Test, QC & Monitoring Global Viewpoint – May 2023

Ground-to-Cloud Flows

Broadcasters are making unique demands on IP networks due to the nature of high impact media flows both for baseband and compressed video. Although we normally have the luxury of working within managed networks, this isn’t always the case.

Media exchange for broadcasting uses IP in two different ways: UDP/IP and TCP/IP. In the context of media flows, RTP is an extension of UDP/IP and is generally used as a fire-and-forget protocol which results in latency being kept very low. The challenge with this method is that lost packets stay lost as there is no re-send mechanism.
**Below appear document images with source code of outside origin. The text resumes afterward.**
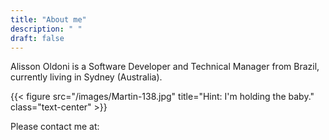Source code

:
 ```yaml
---
title: "About me"
description: " "
draft: false
---
```


Alisson Oldoni is a Software Developer and Technical Manager from Brazil, currently living in Sydney (Australia).

{{< figure src="/images/Martin-138.jpg" title="Hint: I'm holding the baby." class="text-center" >}}

Please contact me at:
Standards such as ST2110 allow for FEC so that some corruption or loss can be rectified, but even with this, the network must be of an incredibly high quality employing non-blocking switches.

TCP/IP on the other hand was designed to take into consideration lost and out-of-sequence packets in the network, but the price we pay for guaranteed delivery is variable latency, something we don’t really want in the studio environment.

Although RTP/UDP and TCP generally work harmoniously together in the studio, mainly due to the spine-leaf topology and non-blocking switches, this relationship cannot always be assumed, especially when we need to move media flows outside of the studio. One example of this is when we’re processing in the public cloud and have to employ ground-to-cloud designs which require the video and audio streams to be “internet friendly”.

Unless you want to spend massive amounts of money on vendor specific high-capacity network pipes into the cloud, then the video and audio will not only need to be compressed, but it will also need to be sent using TCP or an ARQ (Automated Repeat reQuest) method. ARQ can be thought of as a stripped-down version of TCP as it uses UDP with the data-ack arrangement. That is, several packets are sent and when they are received, the receiver sends an ACK packet (as in acknowledge) so that the next group of packets can be sent. This has the benefit of recovering lost packets and automatically throttling the send rate to maximize the link bandwidth.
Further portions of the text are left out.